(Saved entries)
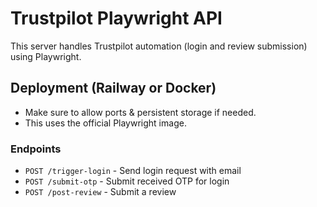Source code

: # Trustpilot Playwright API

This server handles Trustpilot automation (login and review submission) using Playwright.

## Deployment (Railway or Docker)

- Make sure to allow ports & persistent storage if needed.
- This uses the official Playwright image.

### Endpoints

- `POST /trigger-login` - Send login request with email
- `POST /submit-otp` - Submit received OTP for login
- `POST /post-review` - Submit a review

==

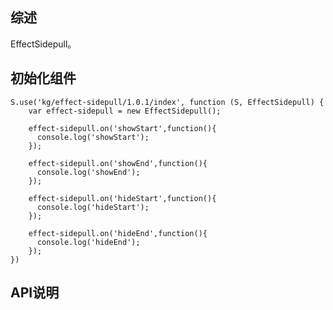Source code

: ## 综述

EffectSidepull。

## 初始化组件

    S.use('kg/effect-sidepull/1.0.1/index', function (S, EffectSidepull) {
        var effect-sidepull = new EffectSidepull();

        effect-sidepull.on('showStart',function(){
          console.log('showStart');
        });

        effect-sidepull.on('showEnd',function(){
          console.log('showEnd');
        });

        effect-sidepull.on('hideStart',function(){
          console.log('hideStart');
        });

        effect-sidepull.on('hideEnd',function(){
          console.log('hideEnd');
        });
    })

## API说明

Work item:
Where the word "hideStart" shows up in a line of the entries above, count that line; the answer is the total alone.

Output:
2